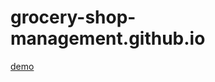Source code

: # grocery-shop-management.github.io
[demo](https://divyapravins.github.io/grocery-shop-management.github.io/)
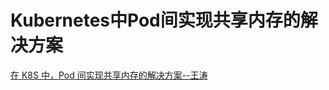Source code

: # Kubernetes中Pod间实现共享内存的解决方案 #

[在 K8S 中，Pod 间实现共享内存的解决方案--王涛](https://mp.weixin.qq.com/s?__biz=Mzg3ODAzMTMyNQ==&mid=2247484407&idx=1&sn=b65e1772aab49a09135eb1310a6eb22f&chksm=cf18bb45f86f3253d4034952a259524f7d29216f581559ece241ddd044d54417cac73098d479&mpshare=1&scene=1&srcid=#rd)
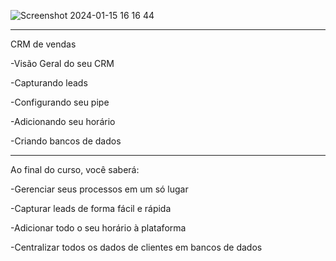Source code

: ![Screenshot 2024-01-15 16 16 44](https://github.com/alinemello29/pipefy/assets/109696840/ab838f1f-afdc-47b1-b12b-1db7461e8e76)

---------------------------
CRM de vendas


-Visão Geral do seu CRM

-Capturando leads

-Configurando seu pipe

-Adicionando seu horário

-Criando bancos de dados

-----------------------------
Ao final do curso, você saberá:

-Gerenciar seus processos em um só lugar

-Capturar leads de forma fácil e rápida

-Adicionar todo o seu horário à plataforma

-Centralizar todos os dados de clientes em bancos de dados
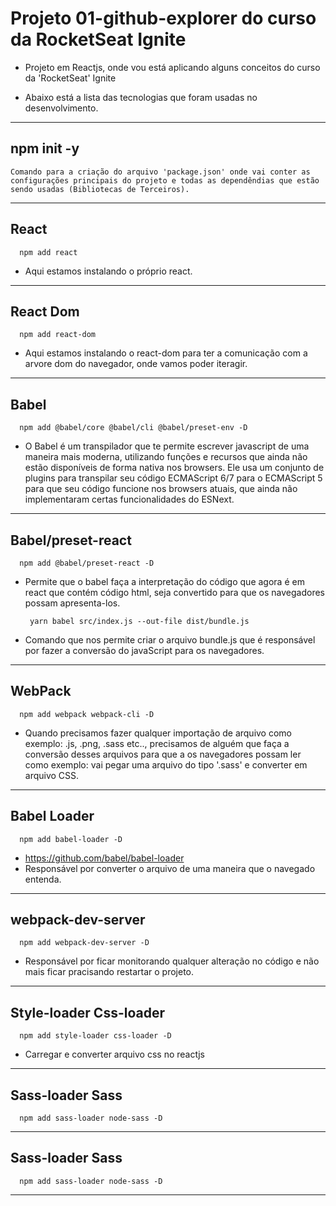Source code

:# Projeto 01-github-explorer do curso da RocketSeat Ignite

- Projeto em Reactjs, onde vou está aplicando alguns conceitos do curso da 'RocketSeat' Ignite

- Abaixo está a lista das tecnologias que foram usadas no desenvolvimento.

<hr>

## npm init -y

    Comando para a criação do arquivo 'package.json' onde vai conter as configurações principais do projeto e todas as dependêndias que estão sendo usadas (Bibliotecas de Terceiros).

<hr>

## React

      npm add react

- Aqui estamos instalando o próprio react.

<hr>

## React Dom

      npm add react-dom

- Aqui estamos instalando o react-dom para ter a comunicação com a arvore dom do navegador, onde vamos poder iteragir.

<hr>

## Babel

      npm add @babel/core @babel/cli @babel/preset-env -D

- O Babel é um transpilador que te permite escrever javascript de uma maneira mais moderna, utilizando funções e recursos que ainda não estão disponíveis de forma nativa nos browsers. Ele usa um conjunto de plugins para transpilar seu código ECMAScript 6/7 para o ECMAScript 5 para que seu código funcione nos browsers atuais, que ainda não implementaram certas funcionalidades do ESNext.

<hr>

## Babel/preset-react

      npm add @babel/preset-react -D

- Permite que o babel faça a interpretação do código que agora é em react que contém código html, seja convertido para que os navegadores possam apresenta-los.

       yarn babel src/index.js --out-file dist/bundle.js

- Comando que nos permite criar o arquivo bundle.js que é responsável por fazer a conversão do javaScript para os navegadores.

<hr>

## WebPack

      npm add webpack webpack-cli -D

- Quando precisamos fazer qualquer importação de arquivo como exemplo: .js, .png, .sass etc.., precisamos de alguém que faça a conversão desses arquivos para que a os navegadores possam ler como exemplo: vai pegar uma arquivo do tipo '.sass' e converter em arquivo CSS.

<hr>

## Babel Loader

      npm add babel-loader -D

- https://github.com/babel/babel-loader
- Responsável por converter o arquivo de uma maneira que o navegado entenda.

<hr>

## webpack-dev-server

      npm add webpack-dev-server -D

- Responsável por ficar monitorando qualquer alteração no código e não mais ficar pracisando restartar o projeto.

<hr>

## Style-loader Css-loader

      npm add style-loader css-loader -D

- Carregar e converter arquivo css no reactjs

<hr>

## Sass-loader Sass

      npm add sass-loader node-sass -D

<hr>

## Sass-loader Sass

      npm add sass-loader node-sass -D

<hr>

[EXERCISE INSTRUCTIONS]
Word for word, give the listing above again, but drop any pictures.

[RESULT BELOW]
Source code

: # grocery-shop-management.github.io
[demo](https://divyapravins.github.io/grocery-shop-management.github.io/)
Source code

: # Kubernetes中Pod间实现共享内存的解决方案 #

[在 K8S 中，Pod 间实现共享内存的解决方案--王涛](https://mp.weixin.qq.com/s?__biz=Mzg3ODAzMTMyNQ==&mid=2247484407&idx=1&sn=b65e1772aab49a09135eb1310a6eb22f&chksm=cf18bb45f86f3253d4034952a259524f7d29216f581559ece241ddd044d54417cac73098d479&mpshare=1&scene=1&srcid=#rd)
Source code

: ![Screenshot 2024-01-15 16 16 44](https://github.com/alinemello29/pipefy/assets/109696840/ab838f1f-afdc-47b1-b12b-1db7461e8e76)

---------------------------
CRM de vendas


-Visão Geral do seu CRM

-Capturando leads

-Configurando seu pipe

-Adicionando seu horário

-Criando bancos de dados

-----------------------------
Ao final do curso, você saberá:

-Gerenciar seus processos em um só lugar

-Capturar leads de forma fácil e rápida

-Adicionar todo o seu horário à plataforma

-Centralizar todos os dados de clientes em bancos de dados
Source code

:# Projeto 01-github-explorer do curso da RocketSeat Ignite

- Projeto em Reactjs, onde vou está aplicando alguns conceitos do curso da 'RocketSeat' Ignite

- Abaixo está a lista das tecnologias que foram usadas no desenvolvimento.

<hr>

## npm init -y

    Comando para a criação do arquivo 'package.json' onde vai conter as configurações principais do projeto e todas as dependêndias que estão sendo usadas (Bibliotecas de Terceiros).

<hr>

## React

      npm add react

- Aqui estamos instalando o próprio react.

<hr>

## React Dom

      npm add react-dom

- Aqui estamos instalando o react-dom para ter a comunicação com a arvore dom do navegador, onde vamos poder iteragir.

<hr>

## Babel

      npm add @babel/core @babel/cli @babel/preset-env -D

- O Babel é um transpilador que te permite escrever javascript de uma maneira mais moderna, utilizando funções e recursos que ainda não estão disponíveis de forma nativa nos browsers. Ele usa um conjunto de plugins para transpilar seu código ECMAScript 6/7 para o ECMAScript 5 para que seu código funcione nos browsers atuais, que ainda não implementaram certas funcionalidades do ESNext.

<hr>

## Babel/preset-react

      npm add @babel/preset-react -D

- Permite que o babel faça a interpretação do código que agora é em react que contém código html, seja convertido para que os navegadores possam apresenta-los.

       yarn babel src/index.js --out-file dist/bundle.js

- Comando que nos permite criar o arquivo bundle.js que é responsável por fazer a conversão do javaScript para os navegadores.

<hr>

## WebPack

      npm add webpack webpack-cli -D

- Quando precisamos fazer qualquer importação de arquivo como exemplo: .js, .png, .sass etc.., precisamos de alguém que faça a conversão desses arquivos para que a os navegadores possam ler como exemplo: vai pegar uma arquivo do tipo '.sass' e converter em arquivo CSS.

<hr>

## Babel Loader

      npm add babel-loader -D

- https://github.com/babel/babel-loader
- Responsável por converter o arquivo de uma maneira que o navegado entenda.

<hr>

## webpack-dev-server

      npm add webpack-dev-server -D

- Responsável por ficar monitorando qualquer alteração no código e não mais ficar pracisando restartar o projeto.

<hr>

## Style-loader Css-loader

      npm add style-loader css-loader -D

- Carregar e converter arquivo css no reactjs

<hr>

## Sass-loader Sass

      npm add sass-loader node-sass -D

<hr>

## Sass-loader Sass

      npm add sass-loader node-sass -D

<hr>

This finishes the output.